According to San Francisco State University psychologist Ryan Howell, people who invest in acquiring experiences over obtaining possessions report greater happiness and life satisfaction. Experiences can include anything from attending concerts or theatre to spending time at the spa, to travel or even going for walks.
These results apply, I would think, to people who enjoy sufficient food, shelter, and other necessities — people whose basic needs are already amply met.
Howell and his team surveyed almost 10,000 people’s shopping habits, personality traits, values and life satisfaction. He attributes the greater happiness oomph of experiences over new things in part to our inevitable waning satisfaction with possessions.
With each passing day, our baseline emotions regarding new property shift as we grow accustomed to it.
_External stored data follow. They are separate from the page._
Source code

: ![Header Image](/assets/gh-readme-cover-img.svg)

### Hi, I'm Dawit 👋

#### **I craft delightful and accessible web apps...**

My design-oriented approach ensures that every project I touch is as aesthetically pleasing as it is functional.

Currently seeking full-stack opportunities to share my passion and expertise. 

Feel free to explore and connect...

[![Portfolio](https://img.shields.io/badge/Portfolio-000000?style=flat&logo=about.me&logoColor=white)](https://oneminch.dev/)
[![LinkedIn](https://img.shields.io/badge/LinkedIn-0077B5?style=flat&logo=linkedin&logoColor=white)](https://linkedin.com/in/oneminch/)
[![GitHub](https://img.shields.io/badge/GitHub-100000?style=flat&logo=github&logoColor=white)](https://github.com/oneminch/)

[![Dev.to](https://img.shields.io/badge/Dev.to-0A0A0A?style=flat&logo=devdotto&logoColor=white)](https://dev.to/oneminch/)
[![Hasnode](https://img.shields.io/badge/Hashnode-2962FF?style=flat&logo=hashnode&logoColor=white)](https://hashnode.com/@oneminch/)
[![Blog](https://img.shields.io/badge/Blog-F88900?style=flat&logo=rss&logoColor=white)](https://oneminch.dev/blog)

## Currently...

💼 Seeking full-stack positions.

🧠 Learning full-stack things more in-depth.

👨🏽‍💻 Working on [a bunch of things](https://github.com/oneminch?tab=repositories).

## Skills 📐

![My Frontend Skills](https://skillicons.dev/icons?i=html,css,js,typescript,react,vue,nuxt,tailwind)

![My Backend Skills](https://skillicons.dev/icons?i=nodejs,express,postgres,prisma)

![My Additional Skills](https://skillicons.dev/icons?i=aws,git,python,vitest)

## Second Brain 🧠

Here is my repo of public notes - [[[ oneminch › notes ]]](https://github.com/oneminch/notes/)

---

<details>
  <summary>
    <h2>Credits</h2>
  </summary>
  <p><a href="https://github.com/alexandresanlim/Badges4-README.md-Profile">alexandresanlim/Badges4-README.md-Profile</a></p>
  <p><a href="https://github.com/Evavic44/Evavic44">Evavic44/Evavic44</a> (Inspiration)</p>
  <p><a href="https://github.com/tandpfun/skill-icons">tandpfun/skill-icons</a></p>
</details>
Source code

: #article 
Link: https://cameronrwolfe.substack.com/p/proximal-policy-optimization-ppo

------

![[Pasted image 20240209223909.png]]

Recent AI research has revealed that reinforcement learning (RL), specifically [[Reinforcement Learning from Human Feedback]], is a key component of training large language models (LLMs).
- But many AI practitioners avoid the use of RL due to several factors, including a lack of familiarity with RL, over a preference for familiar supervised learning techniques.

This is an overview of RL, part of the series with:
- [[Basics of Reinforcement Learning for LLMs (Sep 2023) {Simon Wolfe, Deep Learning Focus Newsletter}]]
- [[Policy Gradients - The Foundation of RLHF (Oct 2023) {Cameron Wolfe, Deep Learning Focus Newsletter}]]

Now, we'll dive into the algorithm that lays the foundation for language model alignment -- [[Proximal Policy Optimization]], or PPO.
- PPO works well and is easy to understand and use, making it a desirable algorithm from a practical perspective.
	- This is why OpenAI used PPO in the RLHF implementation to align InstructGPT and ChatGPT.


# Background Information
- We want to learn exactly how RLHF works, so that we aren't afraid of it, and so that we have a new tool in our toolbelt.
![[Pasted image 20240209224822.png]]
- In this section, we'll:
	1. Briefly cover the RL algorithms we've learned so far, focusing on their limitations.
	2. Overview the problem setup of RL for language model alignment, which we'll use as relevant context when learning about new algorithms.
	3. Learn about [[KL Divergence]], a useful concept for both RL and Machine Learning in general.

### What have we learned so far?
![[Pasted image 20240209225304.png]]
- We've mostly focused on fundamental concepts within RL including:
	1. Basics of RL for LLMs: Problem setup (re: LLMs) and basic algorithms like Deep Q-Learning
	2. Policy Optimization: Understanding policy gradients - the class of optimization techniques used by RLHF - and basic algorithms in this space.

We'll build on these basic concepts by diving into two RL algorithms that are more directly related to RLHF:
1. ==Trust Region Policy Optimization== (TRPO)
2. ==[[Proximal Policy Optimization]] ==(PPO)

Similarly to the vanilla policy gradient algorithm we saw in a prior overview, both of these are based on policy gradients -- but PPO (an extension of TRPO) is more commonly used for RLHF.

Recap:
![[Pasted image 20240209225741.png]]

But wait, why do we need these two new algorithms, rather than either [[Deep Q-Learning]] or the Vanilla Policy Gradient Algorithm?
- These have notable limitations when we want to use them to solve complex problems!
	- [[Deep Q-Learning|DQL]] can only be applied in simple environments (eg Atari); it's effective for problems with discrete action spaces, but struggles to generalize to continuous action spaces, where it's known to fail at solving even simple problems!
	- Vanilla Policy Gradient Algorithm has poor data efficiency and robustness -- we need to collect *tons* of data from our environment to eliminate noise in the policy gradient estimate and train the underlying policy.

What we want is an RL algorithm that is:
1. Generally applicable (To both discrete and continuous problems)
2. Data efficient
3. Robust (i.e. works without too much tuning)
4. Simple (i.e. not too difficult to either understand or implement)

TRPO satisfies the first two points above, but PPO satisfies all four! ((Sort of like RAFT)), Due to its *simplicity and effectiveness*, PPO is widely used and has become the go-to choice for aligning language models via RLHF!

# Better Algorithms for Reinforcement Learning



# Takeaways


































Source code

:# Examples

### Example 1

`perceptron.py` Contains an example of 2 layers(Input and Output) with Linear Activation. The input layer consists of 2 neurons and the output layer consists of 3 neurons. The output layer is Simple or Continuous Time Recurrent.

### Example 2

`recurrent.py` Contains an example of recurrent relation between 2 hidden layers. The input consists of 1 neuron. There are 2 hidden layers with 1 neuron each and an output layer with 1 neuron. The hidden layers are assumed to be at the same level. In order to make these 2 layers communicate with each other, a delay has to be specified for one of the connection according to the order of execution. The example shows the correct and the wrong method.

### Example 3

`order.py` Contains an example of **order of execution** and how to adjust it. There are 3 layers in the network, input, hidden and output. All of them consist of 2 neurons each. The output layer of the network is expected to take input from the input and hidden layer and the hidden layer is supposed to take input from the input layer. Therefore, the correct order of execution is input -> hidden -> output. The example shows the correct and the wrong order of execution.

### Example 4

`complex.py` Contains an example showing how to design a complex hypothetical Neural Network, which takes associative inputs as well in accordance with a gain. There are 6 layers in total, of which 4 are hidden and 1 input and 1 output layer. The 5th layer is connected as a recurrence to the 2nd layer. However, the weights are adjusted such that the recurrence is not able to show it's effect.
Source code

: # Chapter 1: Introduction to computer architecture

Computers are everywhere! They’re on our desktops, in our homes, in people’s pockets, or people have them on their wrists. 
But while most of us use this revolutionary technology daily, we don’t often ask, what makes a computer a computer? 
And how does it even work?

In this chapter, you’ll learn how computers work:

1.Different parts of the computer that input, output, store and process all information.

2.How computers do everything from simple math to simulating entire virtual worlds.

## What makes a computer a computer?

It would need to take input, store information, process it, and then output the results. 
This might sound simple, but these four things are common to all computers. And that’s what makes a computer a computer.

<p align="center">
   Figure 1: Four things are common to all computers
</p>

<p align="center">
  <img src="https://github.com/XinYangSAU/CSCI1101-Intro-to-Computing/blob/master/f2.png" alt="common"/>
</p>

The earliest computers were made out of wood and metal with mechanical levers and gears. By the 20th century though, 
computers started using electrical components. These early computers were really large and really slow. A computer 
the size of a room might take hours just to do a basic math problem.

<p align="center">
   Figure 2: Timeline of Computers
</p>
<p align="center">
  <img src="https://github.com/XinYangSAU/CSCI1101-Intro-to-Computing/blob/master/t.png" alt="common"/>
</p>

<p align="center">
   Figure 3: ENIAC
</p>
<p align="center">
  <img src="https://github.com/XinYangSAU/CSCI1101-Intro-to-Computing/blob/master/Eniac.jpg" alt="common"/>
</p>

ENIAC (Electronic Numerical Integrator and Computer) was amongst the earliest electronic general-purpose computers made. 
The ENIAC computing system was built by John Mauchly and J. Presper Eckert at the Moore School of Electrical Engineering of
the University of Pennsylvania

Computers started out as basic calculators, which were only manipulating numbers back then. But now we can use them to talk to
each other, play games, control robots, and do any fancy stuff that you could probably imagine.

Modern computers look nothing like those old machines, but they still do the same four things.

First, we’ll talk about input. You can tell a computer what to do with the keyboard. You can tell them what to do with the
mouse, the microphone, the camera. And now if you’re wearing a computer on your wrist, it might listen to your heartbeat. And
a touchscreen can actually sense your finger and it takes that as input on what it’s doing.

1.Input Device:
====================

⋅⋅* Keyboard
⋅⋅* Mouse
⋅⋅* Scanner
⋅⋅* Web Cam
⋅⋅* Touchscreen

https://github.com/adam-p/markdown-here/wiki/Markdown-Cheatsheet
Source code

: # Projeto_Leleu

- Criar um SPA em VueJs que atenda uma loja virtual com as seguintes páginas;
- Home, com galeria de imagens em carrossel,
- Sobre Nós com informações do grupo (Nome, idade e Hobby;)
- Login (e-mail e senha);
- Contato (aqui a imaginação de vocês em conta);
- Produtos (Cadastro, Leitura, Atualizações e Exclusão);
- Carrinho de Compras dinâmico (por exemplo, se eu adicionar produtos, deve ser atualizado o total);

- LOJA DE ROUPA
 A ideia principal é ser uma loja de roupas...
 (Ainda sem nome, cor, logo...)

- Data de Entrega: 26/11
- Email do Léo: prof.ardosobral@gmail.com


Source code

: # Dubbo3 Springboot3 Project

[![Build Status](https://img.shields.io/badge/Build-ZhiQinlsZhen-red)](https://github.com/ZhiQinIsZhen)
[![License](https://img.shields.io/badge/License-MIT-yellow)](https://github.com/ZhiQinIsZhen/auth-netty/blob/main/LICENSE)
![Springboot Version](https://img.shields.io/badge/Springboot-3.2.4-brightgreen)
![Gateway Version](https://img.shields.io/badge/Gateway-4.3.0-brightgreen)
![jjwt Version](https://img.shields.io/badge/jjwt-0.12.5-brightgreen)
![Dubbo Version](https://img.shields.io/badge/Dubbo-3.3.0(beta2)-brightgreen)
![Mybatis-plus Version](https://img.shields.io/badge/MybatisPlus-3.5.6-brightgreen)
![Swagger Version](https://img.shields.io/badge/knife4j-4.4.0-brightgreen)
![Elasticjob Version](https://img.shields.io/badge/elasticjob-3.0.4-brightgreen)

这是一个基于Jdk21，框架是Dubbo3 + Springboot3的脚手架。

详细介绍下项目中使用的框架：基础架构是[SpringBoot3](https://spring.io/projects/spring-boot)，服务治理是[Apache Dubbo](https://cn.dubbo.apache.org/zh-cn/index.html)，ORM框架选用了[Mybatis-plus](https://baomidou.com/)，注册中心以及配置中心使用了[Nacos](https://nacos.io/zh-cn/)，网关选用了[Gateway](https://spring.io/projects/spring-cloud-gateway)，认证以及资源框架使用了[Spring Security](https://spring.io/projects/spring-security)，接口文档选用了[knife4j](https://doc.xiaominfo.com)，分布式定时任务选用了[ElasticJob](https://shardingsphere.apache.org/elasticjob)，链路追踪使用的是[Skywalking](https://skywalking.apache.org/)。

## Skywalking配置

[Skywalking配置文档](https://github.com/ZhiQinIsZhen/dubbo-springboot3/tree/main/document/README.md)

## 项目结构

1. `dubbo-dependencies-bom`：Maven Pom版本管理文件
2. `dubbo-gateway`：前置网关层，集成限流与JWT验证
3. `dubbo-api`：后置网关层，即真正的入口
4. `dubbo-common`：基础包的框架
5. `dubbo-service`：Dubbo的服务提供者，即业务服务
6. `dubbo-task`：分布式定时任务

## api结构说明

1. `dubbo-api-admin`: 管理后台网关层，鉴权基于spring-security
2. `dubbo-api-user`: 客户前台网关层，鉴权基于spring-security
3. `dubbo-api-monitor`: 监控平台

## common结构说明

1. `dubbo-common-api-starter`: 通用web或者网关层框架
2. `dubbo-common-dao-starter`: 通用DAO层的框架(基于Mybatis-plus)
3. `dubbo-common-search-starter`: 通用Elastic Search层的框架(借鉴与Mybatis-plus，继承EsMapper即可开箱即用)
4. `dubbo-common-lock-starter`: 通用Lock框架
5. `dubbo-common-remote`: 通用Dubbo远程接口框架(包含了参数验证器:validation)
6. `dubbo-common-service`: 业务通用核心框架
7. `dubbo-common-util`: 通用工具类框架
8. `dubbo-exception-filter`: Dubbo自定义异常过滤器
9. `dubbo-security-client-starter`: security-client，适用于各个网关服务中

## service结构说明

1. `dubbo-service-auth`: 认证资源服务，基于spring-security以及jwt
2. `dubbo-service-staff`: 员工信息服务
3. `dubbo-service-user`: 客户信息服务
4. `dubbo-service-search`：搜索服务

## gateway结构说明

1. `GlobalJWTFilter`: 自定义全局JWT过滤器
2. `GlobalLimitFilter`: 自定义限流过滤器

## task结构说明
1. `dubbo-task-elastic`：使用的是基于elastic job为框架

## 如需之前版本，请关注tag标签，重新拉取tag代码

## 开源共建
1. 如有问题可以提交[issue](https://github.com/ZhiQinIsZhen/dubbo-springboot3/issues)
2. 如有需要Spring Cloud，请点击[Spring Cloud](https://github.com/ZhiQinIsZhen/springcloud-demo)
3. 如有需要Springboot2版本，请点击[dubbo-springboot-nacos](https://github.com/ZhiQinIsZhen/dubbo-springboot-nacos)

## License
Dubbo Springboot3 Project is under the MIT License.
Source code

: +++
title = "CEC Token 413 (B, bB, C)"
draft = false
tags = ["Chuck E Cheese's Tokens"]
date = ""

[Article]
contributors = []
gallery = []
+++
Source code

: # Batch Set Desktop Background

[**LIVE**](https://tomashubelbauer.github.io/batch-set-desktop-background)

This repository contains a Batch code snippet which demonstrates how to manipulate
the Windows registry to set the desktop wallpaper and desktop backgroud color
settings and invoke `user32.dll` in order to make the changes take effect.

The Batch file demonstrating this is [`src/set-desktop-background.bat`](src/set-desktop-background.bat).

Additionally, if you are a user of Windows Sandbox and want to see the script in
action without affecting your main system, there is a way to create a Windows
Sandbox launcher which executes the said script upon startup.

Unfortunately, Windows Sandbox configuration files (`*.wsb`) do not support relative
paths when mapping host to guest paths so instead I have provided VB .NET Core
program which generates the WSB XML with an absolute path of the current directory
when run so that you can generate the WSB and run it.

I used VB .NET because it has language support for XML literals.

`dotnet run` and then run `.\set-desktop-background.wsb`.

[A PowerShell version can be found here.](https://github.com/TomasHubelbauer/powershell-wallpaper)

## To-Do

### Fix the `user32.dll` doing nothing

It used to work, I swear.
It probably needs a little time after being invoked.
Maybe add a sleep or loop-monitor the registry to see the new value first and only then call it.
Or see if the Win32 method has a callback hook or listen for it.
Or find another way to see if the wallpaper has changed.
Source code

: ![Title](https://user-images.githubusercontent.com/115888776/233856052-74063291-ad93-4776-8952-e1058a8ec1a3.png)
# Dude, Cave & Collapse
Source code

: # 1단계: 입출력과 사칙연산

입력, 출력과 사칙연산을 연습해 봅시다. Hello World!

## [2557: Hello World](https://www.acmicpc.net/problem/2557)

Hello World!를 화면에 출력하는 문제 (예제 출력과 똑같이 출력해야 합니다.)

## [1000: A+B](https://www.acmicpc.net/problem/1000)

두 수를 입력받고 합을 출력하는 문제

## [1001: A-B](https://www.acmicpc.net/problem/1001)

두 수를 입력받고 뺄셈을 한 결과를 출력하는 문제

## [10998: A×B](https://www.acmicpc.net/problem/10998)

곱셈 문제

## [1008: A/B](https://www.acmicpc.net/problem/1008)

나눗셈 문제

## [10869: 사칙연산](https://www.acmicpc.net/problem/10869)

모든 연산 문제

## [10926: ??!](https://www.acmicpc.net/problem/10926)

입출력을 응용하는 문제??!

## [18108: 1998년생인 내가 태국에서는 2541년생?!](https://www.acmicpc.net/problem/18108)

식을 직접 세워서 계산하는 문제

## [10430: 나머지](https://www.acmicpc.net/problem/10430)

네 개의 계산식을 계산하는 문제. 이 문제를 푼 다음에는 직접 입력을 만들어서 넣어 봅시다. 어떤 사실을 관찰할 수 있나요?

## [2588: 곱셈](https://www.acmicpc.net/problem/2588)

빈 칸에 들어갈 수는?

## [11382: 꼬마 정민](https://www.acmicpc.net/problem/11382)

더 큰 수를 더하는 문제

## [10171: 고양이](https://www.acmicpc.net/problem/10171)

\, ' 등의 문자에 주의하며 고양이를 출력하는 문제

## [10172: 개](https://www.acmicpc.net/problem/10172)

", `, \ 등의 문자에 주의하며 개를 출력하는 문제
Within weeks or months, the cool new smartphone, hip new outfit or awesome new bike loses its coolness, its hipness or its awesomeness, and becomes yet another gadget, piece of clothing or tool.
Experiences, on the other hand, end. When they do, only memories remain. And memories of good times often become fonder with time. Never underestimate the happiness-making potential of happy memories. We can, given time, transform even memories of misfortune into positive social capital.
I’m speaking, of course, of memories of that disastrous family vacation taken years ago, when Nature Boy locked the keys in the rental car at the end of that remote, middle-of-nowhere deserted road in Backofbeyond, Texas, or of that calamitous holiday dinner when Aunt Sherry imbibed too much of her namesake and Cousin Tim imitated Mr. Bean with the turkey. I’ve dined off such tales for years.
Never underestimate the happiness potential of causing hilarity among friends — which, I might point out, is the process of creating another kind of experience. Remember: they’re laughing WITH you.
Social capital provides another reason why experiences’ happiness quotient often trumps that of possessions. Whether we take a vacation, sample an exquisite meal, or go to the theatre, our experiences usually involve other people. Shared experiences further our sense of relatedness to others. They knit together friendship, trust, and community, create common memories and mythologies, and fulfil our deep-seated need for social bonding.
All this, for just a couple of concert tickets, a shared meal or a walk on a beach.
Howell’s study subjects also reported greater sense of vitality or “being alive” both during their experiences and while remembering them. To truly experience something, we must be present physically, mentally and emotionally. Later, when we recall the event, we relive it on some level.
So forget things this year. Give experiences instead. And most especially give your time and presence to family and friends so that, together, you can build up your common arsenal of shared experience and shared memories.
If nothing else, call them up and sing them a song.